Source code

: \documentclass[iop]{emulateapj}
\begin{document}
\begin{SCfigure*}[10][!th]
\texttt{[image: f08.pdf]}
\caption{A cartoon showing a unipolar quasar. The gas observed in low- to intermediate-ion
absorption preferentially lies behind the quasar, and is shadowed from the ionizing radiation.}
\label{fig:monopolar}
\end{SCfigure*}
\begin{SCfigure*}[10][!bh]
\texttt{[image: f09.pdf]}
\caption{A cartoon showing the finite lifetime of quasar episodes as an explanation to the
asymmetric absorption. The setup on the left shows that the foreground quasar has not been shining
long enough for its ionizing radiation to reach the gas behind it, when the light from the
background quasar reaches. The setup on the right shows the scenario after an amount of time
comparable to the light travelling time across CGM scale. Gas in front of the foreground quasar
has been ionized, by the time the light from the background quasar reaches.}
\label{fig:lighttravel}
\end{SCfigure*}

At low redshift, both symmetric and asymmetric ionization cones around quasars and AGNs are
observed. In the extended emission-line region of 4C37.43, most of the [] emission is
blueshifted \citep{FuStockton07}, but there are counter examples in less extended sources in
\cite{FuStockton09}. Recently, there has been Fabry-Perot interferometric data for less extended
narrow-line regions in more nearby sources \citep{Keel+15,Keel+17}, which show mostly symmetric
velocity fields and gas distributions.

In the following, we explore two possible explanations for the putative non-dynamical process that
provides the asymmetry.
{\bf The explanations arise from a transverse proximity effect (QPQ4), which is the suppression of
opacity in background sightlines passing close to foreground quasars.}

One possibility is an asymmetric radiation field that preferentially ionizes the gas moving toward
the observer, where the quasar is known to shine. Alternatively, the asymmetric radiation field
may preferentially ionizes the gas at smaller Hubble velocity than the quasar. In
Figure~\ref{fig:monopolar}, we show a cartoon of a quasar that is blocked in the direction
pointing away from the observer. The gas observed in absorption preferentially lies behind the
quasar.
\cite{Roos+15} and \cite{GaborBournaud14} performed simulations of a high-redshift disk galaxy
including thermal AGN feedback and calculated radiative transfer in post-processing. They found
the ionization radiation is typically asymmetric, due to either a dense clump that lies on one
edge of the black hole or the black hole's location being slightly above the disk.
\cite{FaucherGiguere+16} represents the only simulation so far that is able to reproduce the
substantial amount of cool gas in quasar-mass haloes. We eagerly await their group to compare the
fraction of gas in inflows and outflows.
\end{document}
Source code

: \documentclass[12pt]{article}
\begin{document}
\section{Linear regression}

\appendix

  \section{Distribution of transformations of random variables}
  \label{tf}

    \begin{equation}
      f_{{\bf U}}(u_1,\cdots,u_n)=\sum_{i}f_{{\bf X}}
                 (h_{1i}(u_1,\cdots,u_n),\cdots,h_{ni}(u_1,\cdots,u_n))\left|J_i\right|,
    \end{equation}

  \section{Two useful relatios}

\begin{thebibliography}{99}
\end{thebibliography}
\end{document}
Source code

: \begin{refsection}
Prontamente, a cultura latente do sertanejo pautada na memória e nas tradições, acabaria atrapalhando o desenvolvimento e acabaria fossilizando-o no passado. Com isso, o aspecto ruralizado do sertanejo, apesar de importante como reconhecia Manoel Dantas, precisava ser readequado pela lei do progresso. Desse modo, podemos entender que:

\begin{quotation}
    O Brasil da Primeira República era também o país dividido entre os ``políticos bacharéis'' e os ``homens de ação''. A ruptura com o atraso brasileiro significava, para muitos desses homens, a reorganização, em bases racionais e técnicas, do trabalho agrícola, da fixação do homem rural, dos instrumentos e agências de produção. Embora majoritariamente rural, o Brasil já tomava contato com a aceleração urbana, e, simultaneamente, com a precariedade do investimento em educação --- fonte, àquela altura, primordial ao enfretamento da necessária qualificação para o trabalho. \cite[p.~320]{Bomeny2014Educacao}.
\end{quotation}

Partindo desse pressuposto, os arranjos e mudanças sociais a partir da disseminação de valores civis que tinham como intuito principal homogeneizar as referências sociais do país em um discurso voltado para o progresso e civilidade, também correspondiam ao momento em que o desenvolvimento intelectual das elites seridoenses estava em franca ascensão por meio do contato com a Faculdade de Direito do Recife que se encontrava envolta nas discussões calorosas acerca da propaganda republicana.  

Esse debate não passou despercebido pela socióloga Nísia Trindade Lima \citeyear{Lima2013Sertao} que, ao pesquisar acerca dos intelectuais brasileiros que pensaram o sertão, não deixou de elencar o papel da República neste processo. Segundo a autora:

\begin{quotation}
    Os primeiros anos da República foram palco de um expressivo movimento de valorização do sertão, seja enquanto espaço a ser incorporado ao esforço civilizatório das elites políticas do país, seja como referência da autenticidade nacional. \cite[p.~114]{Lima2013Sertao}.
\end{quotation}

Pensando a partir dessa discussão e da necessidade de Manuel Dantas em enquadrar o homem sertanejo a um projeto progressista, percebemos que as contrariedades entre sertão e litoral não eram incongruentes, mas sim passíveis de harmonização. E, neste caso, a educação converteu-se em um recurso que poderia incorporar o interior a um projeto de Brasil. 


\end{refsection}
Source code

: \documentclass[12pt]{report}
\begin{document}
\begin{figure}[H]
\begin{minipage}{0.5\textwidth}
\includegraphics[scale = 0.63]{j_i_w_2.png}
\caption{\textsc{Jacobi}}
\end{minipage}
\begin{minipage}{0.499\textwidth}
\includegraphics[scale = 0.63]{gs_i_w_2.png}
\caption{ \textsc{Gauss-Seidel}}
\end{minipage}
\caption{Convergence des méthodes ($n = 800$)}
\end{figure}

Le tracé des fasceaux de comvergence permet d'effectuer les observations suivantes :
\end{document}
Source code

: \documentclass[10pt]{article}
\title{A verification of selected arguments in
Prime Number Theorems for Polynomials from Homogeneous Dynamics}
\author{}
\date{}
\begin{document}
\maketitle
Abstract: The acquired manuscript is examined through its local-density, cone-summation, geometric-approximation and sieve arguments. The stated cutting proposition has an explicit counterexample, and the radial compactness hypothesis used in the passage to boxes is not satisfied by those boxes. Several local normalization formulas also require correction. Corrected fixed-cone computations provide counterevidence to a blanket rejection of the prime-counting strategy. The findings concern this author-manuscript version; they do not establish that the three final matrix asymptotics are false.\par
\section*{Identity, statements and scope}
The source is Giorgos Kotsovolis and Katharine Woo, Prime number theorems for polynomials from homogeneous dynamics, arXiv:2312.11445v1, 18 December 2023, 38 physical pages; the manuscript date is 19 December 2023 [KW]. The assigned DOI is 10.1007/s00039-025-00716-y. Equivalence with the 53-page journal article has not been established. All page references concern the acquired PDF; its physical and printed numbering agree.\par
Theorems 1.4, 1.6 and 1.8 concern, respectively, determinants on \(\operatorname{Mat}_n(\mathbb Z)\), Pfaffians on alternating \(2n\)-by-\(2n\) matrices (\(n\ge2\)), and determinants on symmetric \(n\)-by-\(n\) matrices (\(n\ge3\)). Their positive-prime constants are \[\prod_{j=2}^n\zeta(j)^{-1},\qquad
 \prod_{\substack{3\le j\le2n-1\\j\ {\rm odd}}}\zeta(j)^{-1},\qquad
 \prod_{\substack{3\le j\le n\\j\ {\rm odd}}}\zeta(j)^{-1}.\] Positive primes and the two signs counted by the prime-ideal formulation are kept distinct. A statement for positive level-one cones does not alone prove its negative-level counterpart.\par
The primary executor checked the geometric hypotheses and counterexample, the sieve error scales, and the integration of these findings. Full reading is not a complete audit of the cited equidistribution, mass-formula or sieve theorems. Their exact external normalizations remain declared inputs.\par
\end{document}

=====

Write out each line of the data that holds the string "sources".

blueshifted \citep{FuStockton07}, but there are counter examples in less extended sources in
narrow-line regions in more nearby sources \citep{Keel+15,Keel+17}, which show mostly symmetric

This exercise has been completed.